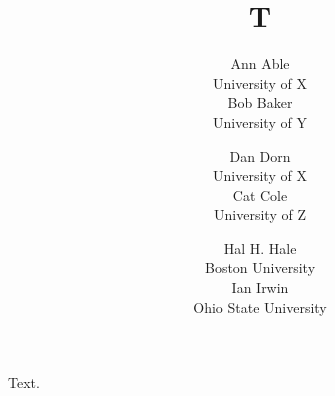 \documentclass{article}
\title{T}
\author{Ann Able \\[2pt]
University of X \\[12pt]
Bob Baker \\[2pt]
University of Y
\and Dan Dorn \\[3pt]
University of X \\[3pt]
Cat Cole \\
University of Z
\and Hal H. Hale \\[2pt]
Boston University \\[12pt]
Ian Irwin \\
Ohio State University}
\begin{document}
\maketitle
Text.
\end{document}
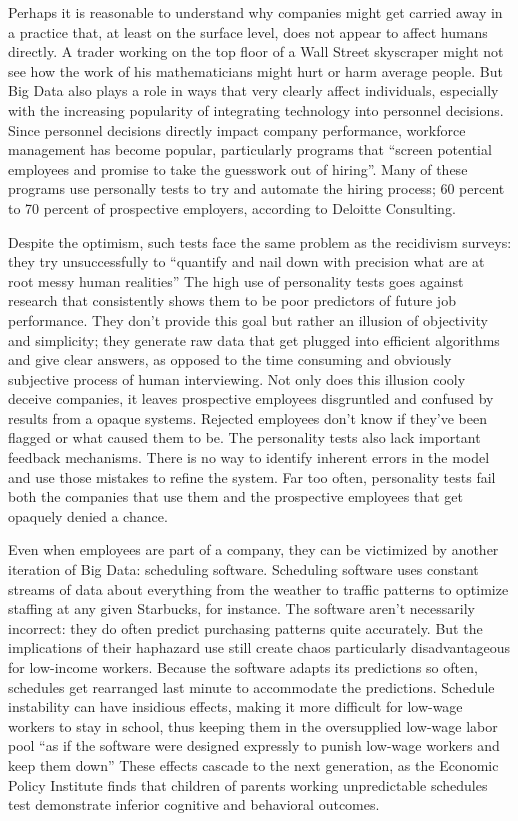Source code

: \documentclass[sigconf]{acmart}
\begin{document}
	Perhaps it is reasonable to understand why companies might get carried away in a practice that, at least on the surface level, does not appear to affect humans directly. A trader working on the top floor of a Wall Street skyscraper might not see how the work of his mathematicians might hurt or harm average people. But Big Data also plays a role in ways that very clearly affect individuals, especially with the increasing popularity of integrating technology into personnel decisions. Since personnel decisions directly impact company performance, workforce management has become popular, particularly programs that ``screen potential employees and promise to take the guesswork out of hiring''\cite{Wharton2016}. Many of these programs use personally tests to try and automate the hiring process; 60 percent to 70 percent of prospective employers, according to Deloitte Consulting.

Despite the optimism, such tests face the same problem as the recidivism surveys: they try unsuccessfully to ``quantify and nail down with precision what are at root messy human realities''\cite{Wharton2016} The high use of personality tests goes against research that consistently shows them to be poor predictors of future job performance. They don't provide this goal but rather an illusion of objectivity and simplicity; they generate raw data that get plugged into efficient algorithms and give clear answers, as opposed to the time consuming and obviously subjective process of human interviewing. Not only does this illusion cooly deceive companies, it leaves prospective employees disgruntled and confused by results from a opaque systems. Rejected employees don't know if they've been flagged or what caused them to be. The personality tests also lack important feedback mechanisms. There is no way to identify inherent errors in the model and use those mistakes to refine the system\cite{Wharton2016}. Far too often, personality tests fail both the companies that use them and the prospective employees that get opaquely denied a chance.

Even when employees are part of a company, they can be victimized by another iteration of Big Data: scheduling software. Scheduling software uses constant streams of data about everything from the weather to traffic patterns to optimize staffing at any given Starbucks, for instance. The software aren't necessarily incorrect: they do often predict purchasing patterns quite accurately. But the implications of their haphazard use still create chaos particularly disadvantageous for low-income workers. Because the software adapts its predictions so often, schedules get rearranged last minute to accommodate the predictions. Schedule instability can have insidious effects, making it more difficult for low-wage workers to stay in school, thus keeping them in the oversupplied low-wage labor pool ``as if the software were designed expressly to punish low-wage workers and keep them down''\cite{Wharton2016} These effects cascade to the next generation, as the Economic Policy Institute finds that children of parents working unpredictable schedules test demonstrate inferior cognitive and behavioral outcomes\cite{Wharton2016}.
\end{document}
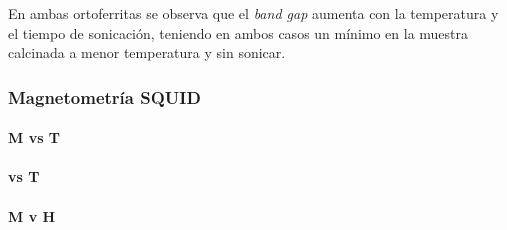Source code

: \documentclass[../main.tex]{subfiles}
\begin{document}
En ambas ortoferritas se observa que el \textit{band gap} aumenta con la temperatura y el tiempo de sonicación, teniendo en ambos casos un mínimo en la muestra calcinada a menor temperatura y sin sonicar.
\subsubsection{Magnetometría SQUID}

\paragraph{M vs T}

\paragraph{\textchi{} vs T}

\paragraph{M v H}
\end{document}
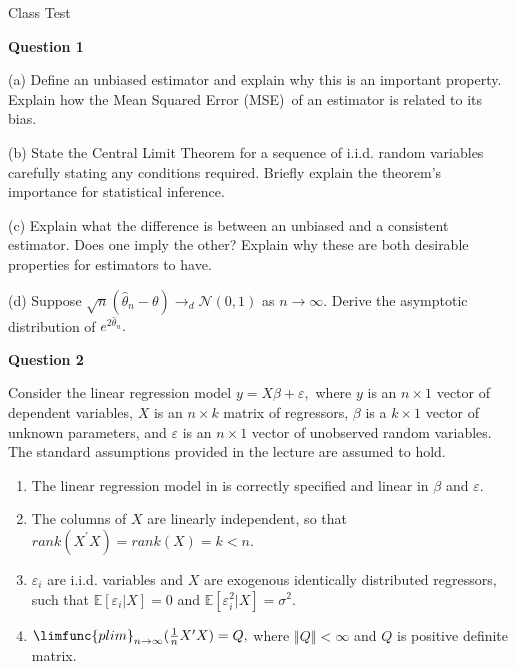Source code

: \documentclass{article}
\begin{document}
\begin{center}
{\Large Class Test}
\end{center}

\textbf{Question 1}

(a) Define an unbiased estimator and explain why this is an important
property. Explain how the Mean Squared Error (MSE)\ of an estimator is
related to its bias.

(b) State the Central Limit Theorem for a sequence of i.i.d. random
variables carefully stating any conditions required. Briefly explain the
theorem's importance for statistical inference.

(c) Explain what the difference is between an unbiased and a consistent
estimator. Does one imply the other? Explain why these are both desirable
properties for estimators to have.

(d) Suppose $\sqrt{n}\left( \hat{\theta}_{n}-\theta \right) \rightarrow _{d}%
\mathcal{N}\left( 0,1\right) $ as $n\rightarrow \infty .$ Derive the
asymptotic distribution of $e^{2\widehat{\theta }_{n}}.$\bigskip 

\textbf{Question 2}

Consider the linear regression model $y=X\beta +\varepsilon ,$ where $y$ is
an $n\times 1$ vector of dependent variables, $X$ is an $n\times k$ matrix
of regressors, $\beta $ is a $k\times 1$ vector of unknown parameters, and $%
\varepsilon $ is an $n\times 1$ vector of unobserved random variables. The
standard assumptions provided in the lecture are assumed to hold.

\begin{enumerate}
\item The linear regression model in is correctly specified and linear in $%
\beta $ and $\varepsilon .$

\item The columns of $X$ are linearly independent, so that $rank(X^{\prime
}X)=rank(X)=k<n.$

\item $\varepsilon _{i}$ are i.i.d. variables and $X$ are exogenous
identically distributed regressors, such that $\mathbb{E}[\varepsilon
_{i}|X]=0$ and $\mathbb{E}[\varepsilon _{i}^{2}|X]=\sigma ^{2}.$

\item $\limfunc{plim}_{n\rightarrow \infty }(\frac{1}{n}X^{\prime }X)=Q,$
where $\left\Vert Q\right\Vert <\infty $ and $Q$ is positive definite matrix.
\end{enumerate}
\end{document}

------------------------------------------------------------------------

WHAT TO WORK ON: After locating the line with "as $n\rightarrow \infty .$ Derive the", please repeat it and every line after it exactly, through the end of the data above.

ANSWER SPACE:
\mathcal{N}\left( 0,1\right) $ as $n\rightarrow \infty .$ Derive the
asymptotic distribution of $e^{2\widehat{\theta }_{n}}.$\bigskip 

\textbf{Question 2}

Consider the linear regression model $y=X\beta +\varepsilon ,$ where $y$ is
an $n\times 1$ vector of dependent variables, $X$ is an $n\times k$ matrix
of regressors, $\beta $ is a $k\times 1$ vector of unknown parameters, and $%
\varepsilon $ is an $n\times 1$ vector of unobserved random variables. The
standard assumptions provided in the lecture are assumed to hold.

\begin{enumerate}
\item The linear regression model in is correctly specified and linear in $%
\beta $ and $\varepsilon .$

\item The columns of $X$ are linearly independent, so that $rank(X^{\prime
}X)=rank(X)=k<n.$

\item $\varepsilon _{i}$ are i.i.d. variables and $X$ are exogenous
identically distributed regressors, such that $\mathbb{E}[\varepsilon
_{i}|X]=0$ and $\mathbb{E}[\varepsilon _{i}^{2}|X]=\sigma ^{2}.$

\item $\limfunc{plim}_{n\rightarrow \infty }(\frac{1}{n}X^{\prime }X)=Q,$
where $\left\Vert Q\right\Vert <\infty $ and $Q$ is positive definite matrix.
\end{enumerate}
\end{document}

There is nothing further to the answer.